Because it is composed of minerals, petrified wood is much heavier than a regular tree log; petrified wood can weigh anywhere between 150 and 200 pounds per cubic foot.

Where Can I Find Petrified Wood?

Petrified wood can be found in locations across the United States, as well as in faraway locations like Madagascar and Myanmar. It can be present on the surface of the ground or buried underneath.

In the United States, the most famous location for petrified wood is the Petrified Forest National Park in Arizona, as it contains one of the largest and most colorful collections of petrified wood in the world. The petrified wood in this park is mostly the result of fossilized conifer trees (i.e. pine trees) that first grew during the Triassic period and have fossilized over the past 220 million years.

Other well-known locations for petrified wood include Ginkgo Petrified Forest State Park in Washington State, which includes 20 varieties of fossilized trees that originated 15 million years ago, and the Mississippi Petrified Forest, which includes fir and maple trees that originated 35 million years ago.

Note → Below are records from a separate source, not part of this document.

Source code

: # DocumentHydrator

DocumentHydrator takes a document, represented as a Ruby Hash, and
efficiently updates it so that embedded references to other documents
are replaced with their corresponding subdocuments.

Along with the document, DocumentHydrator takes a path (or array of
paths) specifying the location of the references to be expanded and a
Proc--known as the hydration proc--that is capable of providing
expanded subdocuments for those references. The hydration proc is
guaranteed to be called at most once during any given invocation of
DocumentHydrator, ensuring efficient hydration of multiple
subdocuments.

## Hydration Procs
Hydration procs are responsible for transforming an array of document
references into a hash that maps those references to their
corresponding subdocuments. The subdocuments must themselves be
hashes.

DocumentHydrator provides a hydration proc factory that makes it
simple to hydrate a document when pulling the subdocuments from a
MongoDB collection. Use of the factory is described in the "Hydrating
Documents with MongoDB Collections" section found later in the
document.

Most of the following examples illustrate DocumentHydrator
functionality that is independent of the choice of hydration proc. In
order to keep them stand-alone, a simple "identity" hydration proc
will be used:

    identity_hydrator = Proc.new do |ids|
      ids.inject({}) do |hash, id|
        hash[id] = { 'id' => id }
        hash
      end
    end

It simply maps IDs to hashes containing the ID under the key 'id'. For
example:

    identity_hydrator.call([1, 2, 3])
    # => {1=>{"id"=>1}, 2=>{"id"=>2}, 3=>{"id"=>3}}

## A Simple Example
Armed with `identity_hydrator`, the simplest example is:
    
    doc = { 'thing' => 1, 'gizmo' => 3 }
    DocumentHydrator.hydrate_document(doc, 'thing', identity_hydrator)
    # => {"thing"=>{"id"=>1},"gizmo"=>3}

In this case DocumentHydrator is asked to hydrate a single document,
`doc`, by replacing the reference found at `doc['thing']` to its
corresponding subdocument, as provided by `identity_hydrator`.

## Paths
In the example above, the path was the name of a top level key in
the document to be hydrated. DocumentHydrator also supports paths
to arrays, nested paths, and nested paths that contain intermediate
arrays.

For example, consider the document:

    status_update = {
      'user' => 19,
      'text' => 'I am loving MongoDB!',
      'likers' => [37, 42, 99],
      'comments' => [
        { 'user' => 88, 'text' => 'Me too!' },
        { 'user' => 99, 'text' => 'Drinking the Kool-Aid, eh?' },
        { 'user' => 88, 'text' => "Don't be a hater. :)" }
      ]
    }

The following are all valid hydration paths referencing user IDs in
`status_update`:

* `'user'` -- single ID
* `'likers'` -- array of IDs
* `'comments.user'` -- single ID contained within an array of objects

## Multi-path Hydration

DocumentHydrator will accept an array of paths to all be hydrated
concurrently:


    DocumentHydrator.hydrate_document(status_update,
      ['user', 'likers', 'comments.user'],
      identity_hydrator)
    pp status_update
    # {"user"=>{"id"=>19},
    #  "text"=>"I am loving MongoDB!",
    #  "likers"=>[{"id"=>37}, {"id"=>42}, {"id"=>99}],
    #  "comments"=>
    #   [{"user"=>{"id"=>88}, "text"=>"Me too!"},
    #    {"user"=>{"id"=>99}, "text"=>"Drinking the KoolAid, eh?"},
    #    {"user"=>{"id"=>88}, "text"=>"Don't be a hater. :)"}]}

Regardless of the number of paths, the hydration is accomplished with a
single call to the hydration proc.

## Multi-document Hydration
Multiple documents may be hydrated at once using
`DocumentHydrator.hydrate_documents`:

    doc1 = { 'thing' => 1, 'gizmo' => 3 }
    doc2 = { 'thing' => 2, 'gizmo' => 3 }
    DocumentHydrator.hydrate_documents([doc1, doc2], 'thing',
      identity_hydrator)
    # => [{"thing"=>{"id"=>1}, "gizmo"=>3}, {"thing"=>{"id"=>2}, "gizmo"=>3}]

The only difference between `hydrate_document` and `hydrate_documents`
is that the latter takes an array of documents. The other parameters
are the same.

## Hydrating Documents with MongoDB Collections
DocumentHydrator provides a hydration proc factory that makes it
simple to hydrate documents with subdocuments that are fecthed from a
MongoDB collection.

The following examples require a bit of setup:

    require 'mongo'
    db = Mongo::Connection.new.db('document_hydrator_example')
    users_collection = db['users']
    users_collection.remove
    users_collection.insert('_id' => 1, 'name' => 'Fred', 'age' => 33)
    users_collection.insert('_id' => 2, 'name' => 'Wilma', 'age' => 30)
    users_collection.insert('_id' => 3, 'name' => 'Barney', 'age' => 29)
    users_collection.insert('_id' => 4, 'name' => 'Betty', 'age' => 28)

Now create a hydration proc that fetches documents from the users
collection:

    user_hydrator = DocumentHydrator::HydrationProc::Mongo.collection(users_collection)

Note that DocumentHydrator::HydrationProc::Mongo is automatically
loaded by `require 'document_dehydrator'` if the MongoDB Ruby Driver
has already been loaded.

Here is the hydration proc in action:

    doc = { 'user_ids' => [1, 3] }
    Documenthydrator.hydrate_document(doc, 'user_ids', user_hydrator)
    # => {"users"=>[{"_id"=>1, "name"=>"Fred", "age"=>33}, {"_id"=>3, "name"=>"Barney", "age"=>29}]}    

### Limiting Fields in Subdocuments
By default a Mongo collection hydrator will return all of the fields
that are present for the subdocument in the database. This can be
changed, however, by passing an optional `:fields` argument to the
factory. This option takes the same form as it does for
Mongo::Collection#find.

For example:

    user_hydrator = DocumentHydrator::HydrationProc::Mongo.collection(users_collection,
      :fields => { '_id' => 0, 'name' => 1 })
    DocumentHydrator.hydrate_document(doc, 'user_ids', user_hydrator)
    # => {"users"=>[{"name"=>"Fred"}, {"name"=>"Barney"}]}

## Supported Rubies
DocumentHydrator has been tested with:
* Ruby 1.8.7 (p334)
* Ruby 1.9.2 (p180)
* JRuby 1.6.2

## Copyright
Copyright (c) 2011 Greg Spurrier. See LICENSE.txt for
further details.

Besides these major locations, smaller pockets of petrified wood can be found across the United States. Petrified wood typically begins in areas that are heavily wooded — but because it takes millions of years to form, petrified wood may be found in any present-day climate or ecosystem.

Can I Take Petrified Wood from Public Land?

Some states allow you to take petrified wood from state parks, but before you get too excited about the idea of harvesting petrified wood from a park, you should familiarize yourself with your state and national laws in order to avoid legal trouble.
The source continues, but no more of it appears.